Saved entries
== Segment start ==
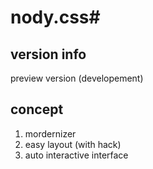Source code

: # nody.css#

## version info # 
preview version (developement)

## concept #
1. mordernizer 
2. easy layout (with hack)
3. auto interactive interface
== Segment end ==
== Segment start ==
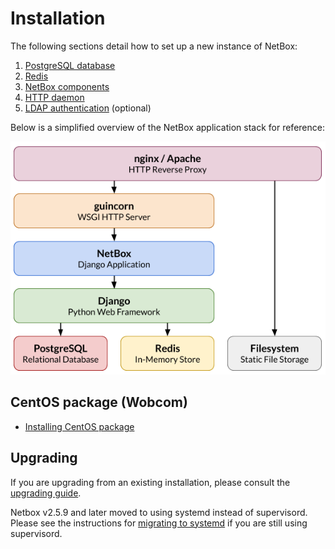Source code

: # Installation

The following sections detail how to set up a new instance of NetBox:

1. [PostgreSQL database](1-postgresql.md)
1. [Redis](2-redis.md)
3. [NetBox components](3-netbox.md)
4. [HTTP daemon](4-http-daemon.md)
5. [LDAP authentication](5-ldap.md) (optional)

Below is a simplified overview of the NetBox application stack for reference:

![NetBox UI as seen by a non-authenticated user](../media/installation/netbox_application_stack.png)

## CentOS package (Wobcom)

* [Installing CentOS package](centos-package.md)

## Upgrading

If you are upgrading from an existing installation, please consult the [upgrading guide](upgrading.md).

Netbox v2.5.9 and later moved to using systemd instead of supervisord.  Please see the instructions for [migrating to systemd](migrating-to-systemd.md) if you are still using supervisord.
== Segment end ==
== Segment start ==
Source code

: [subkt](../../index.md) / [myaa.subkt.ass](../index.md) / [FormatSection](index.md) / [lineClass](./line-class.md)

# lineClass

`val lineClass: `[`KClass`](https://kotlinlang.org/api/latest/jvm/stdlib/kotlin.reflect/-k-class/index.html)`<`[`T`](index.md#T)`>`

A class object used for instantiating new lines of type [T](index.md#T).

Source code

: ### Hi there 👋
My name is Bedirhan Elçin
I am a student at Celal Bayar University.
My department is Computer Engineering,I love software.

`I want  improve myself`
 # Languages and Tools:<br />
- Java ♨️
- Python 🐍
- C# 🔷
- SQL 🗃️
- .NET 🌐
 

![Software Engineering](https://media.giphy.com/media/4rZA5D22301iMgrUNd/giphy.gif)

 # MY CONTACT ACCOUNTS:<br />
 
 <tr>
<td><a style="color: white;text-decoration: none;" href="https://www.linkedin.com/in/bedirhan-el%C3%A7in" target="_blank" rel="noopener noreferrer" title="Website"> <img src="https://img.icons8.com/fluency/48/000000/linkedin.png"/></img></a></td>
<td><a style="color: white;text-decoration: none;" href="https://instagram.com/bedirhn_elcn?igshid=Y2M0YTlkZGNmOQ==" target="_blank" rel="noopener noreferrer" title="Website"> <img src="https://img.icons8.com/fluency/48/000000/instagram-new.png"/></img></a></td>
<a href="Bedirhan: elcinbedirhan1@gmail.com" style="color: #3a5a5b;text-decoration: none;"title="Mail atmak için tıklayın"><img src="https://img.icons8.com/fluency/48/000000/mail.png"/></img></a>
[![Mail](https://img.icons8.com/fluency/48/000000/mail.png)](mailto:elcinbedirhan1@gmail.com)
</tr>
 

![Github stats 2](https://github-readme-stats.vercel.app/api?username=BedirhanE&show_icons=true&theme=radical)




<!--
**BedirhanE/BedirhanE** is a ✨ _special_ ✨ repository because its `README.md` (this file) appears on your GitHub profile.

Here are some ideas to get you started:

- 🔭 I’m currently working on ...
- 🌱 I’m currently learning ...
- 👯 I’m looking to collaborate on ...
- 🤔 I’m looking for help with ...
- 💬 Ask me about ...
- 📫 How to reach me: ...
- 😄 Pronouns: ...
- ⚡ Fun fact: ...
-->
== Segment end ==
● **Exercise**: Nothing but the lines with "Website" should be returned, copied from the entries above.

● **Reply to the task**:
<td><a style="color: white;text-decoration: none;" href="https://www.linkedin.com/in/bedirhan-el%C3%A7in" target="_blank" rel="noopener noreferrer" title="Website"> <img src="https://img.icons8.com/fluency/48/000000/linkedin.png"/></img></a></td>
<td><a style="color: white;text-decoration: none;" href="https://instagram.com/bedirhn_elcn?igshid=Y2M0YTlkZGNmOQ==" target="_blank" rel="noopener noreferrer" title="Website"> <img src="https://img.icons8.com/fluency/48/000000/instagram-new.png"/></img></a></td>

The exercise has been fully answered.